**What needs to be done:** Every line with the string "Installation" must be copied from the entries below.

**Saved data entries:**
● ● ● ●

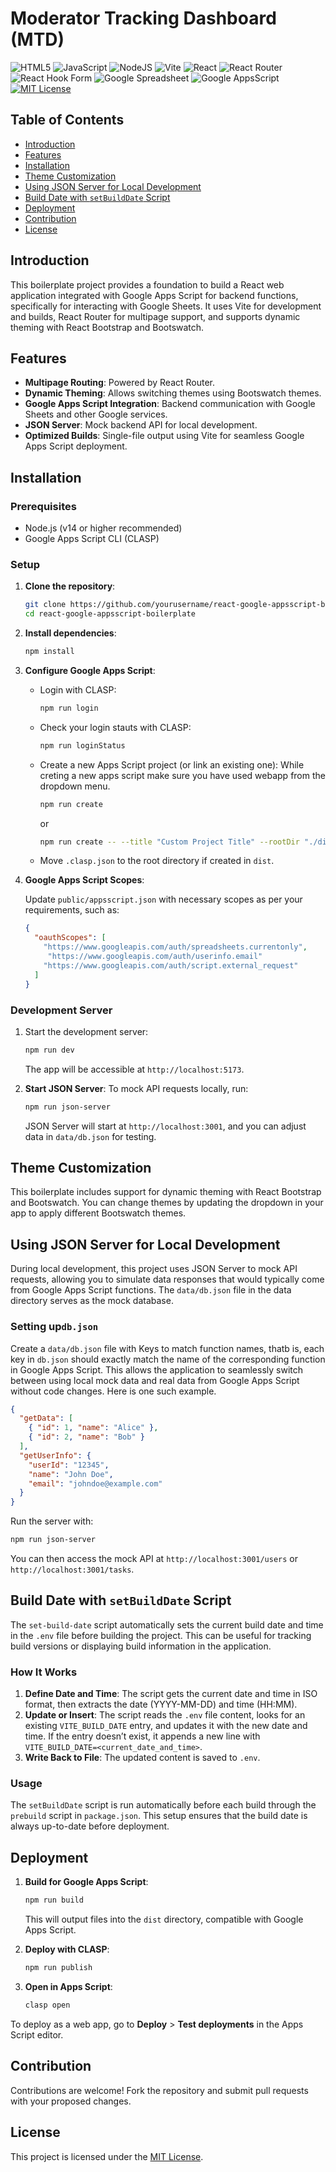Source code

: # Moderator Tracking Dashboard (MTD)

![HTML5](https://img.shields.io/badge/html5-%23E34F26.svg?style=for-the-badge&logo=html5&logoColor=white) 
![JavaScript](https://img.shields.io/badge/javascript-%23323330.svg?style=for-the-badge&logo=javascript&logoColor=%23F7DF1E)
![NodeJS](https://img.shields.io/badge/node.js-%2343853D.svg?style=for-the-badge&logo=node.js&logoColor=white)
![Vite](https://img.shields.io/badge/Vite-%23646CFF.svg?style=for-the-badge&logo=vite&logoColor=white)
![React](https://img.shields.io/badge/react-%2320232a.svg?style=for-the-badge&logo=react&logoColor=%2361DAFB)
![React Router](https://img.shields.io/badge/React_Router-CA4245?style=for-the-badge&logo=react-router&logoColor=white)
![React Hook Form](https://img.shields.io/badge/React%20Hook%20Form-%23EC5990.svg?style=for-the-badge&logo=reacthookform&logoColor=white)
![Google Spreadsheet](https://img.shields.io/badge/Google%20Sheet-4285F4?style=for-the-badge&logo=googlesheet&logoColor=white)
![Google AppsScript](https://img.shields.io/badge/Google%20AppsScript-4285F4?style=for-the-badge&logo=googleappsscript&logoColor=white)
[![MIT License](https://img.shields.io/badge/License-MIT-green.svg)](https://choosealicense.com/licenses/mit/)


## Table of Contents

- [Introduction](#introduction)
- [Features](#features)
- [Installation](#installation)
- [Theme Customization](#theme-customization)
- [Using JSON Server for Local Development](#using-json-server-for-local-development)
- [Build Date with `setBuildDate` Script](#build-date-with-setbuilddate-script)
- [Deployment](#deployment)
- [Contribution](#contribution)
- [License](#license)

## Introduction

This boilerplate project provides a foundation to build a React web application integrated with Google Apps Script for backend functions, specifically for interacting with Google Sheets. It uses Vite for development and builds, React Router for multipage support, and supports dynamic theming with React Bootstrap and Bootswatch.

## Features

- **Multipage Routing**: Powered by React Router.
- **Dynamic Theming**: Allows switching themes using Bootswatch themes.
- **Google Apps Script Integration**: Backend communication with Google Sheets and other Google services.
- **JSON Server**: Mock backend API for local development.
- **Optimized Builds**: Single-file output using Vite for seamless Google Apps Script deployment.

## Installation

### Prerequisites

- Node.js (v14 or higher recommended)
- Google Apps Script CLI (CLASP)

### Setup

1. **Clone the repository**:

    ```bash
    git clone https://github.com/yourusername/react-google-appsscript-boilerplate.git
    cd react-google-appsscript-boilerplate
    ```

2. **Install dependencies**:

    ```bash
    npm install
    ```

3. **Configure Google Apps Script**:

    - Login with CLASP:
      ```bash
      npm run login
      ```
    - Check your login stauts with CLASP:
      ```bash
      npm run loginStatus
      ```
    - Create a new Apps Script project (or link an existing one):
    While creting a new apps script make sure you have used webapp from the dropdown menu.
     
      ```bash
      npm run create
      ```
      or 
      ```bash
      npm run create -- --title "Custom Project Title" --rootDir "./dist"
      ```

    - Move `.clasp.json` to the root directory if created in `dist`.

4. **Google Apps Script Scopes**:

   Update `public/appsscript.json` with necessary scopes as per your requirements, such as:

   ```json
   {
     "oauthScopes": [
       "https://www.googleapis.com/auth/spreadsheets.currentonly",
        "https://www.googleapis.com/auth/userinfo.email"
       "https://www.googleapis.com/auth/script.external_request"
     ]
   }
   ```

### Development Server

1. Start the development server:
   ```bash
   npm run dev
   ```

   The app will be accessible at `http://localhost:5173`.

2. **Start JSON Server**:
   To mock API requests locally, run:
   ```bash
   npm run json-server
   ```

   JSON Server will start at `http://localhost:3001`, and you can adjust data in `data/db.json` for testing.

## Theme Customization

This boilerplate includes support for dynamic theming with React Bootstrap and Bootswatch. You can change themes by updating the dropdown in your app to apply different Bootswatch themes.

## Using JSON Server for Local Development

During local development, this project uses JSON Server to mock API requests, allowing you to simulate data responses that would typically come from Google Apps Script functions. The `data/db.json` file in the data directory serves as the mock database.

### Setting up`db.json`

Create a `data/db.json` file with Keys to match function names, thatb is, each key in `db.json` should exactly match the name of the corresponding function in Google Apps Script. This allows the application to seamlessly switch between using local mock data and real data from Google Apps Script without code changes. Here is one such example. 

```json
{
  "getData": [
    { "id": 1, "name": "Alice" },
    { "id": 2, "name": "Bob" }
  ],
  "getUserInfo": {
    "userId": "12345",
    "name": "John Doe",
    "email": "johndoe@example.com"
  }
}
```

Run the server with:

```bash
npm run json-server
```

You can then access the mock API at `http://localhost:3001/users` or `http://localhost:3001/tasks`.


## Build Date with `setBuildDate` Script

The `set-build-date` script automatically sets the current build date and time in the `.env` file before building the project. This can be useful for tracking build versions or displaying build information in the application.

### How It Works

1. **Define Date and Time**: The script gets the current date and time in ISO format, then extracts the date (YYYY-MM-DD) and time (HH:MM).
2. **Update or Insert**: The script reads the `.env` file content, looks for an existing `VITE_BUILD_DATE` entry, and updates it with the new date and time. If the entry doesn’t exist, it appends a new line with `VITE_BUILD_DATE=<current_date_and_time>`.
3. **Write Back to File**: The updated content is saved to `.env`.

### Usage

The `setBuildDate` script is run automatically before each build through the `prebuild` script in `package.json`. This setup ensures that the build date is always up-to-date before deployment.

## Deployment

1. **Build for Google Apps Script**:
   ```bash
   npm run build
   ```

   This will output files into the `dist` directory, compatible with Google Apps Script.

2. **Deploy with CLASP**:
   ```bash
   npm run publish
   ```

3. **Open in Apps Script**:
   ```bash
   clasp open
   ```

To deploy as a web app, go to **Deploy** > **Test deployments** in the Apps Script editor.

## Contribution

Contributions are welcome! Fork the repository and submit pull requests with your proposed changes.

## License

This project is licensed under the [MIT License](LICENSE).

● ● ● ●

**The answer:**
- [Installation](#installation)
## Installation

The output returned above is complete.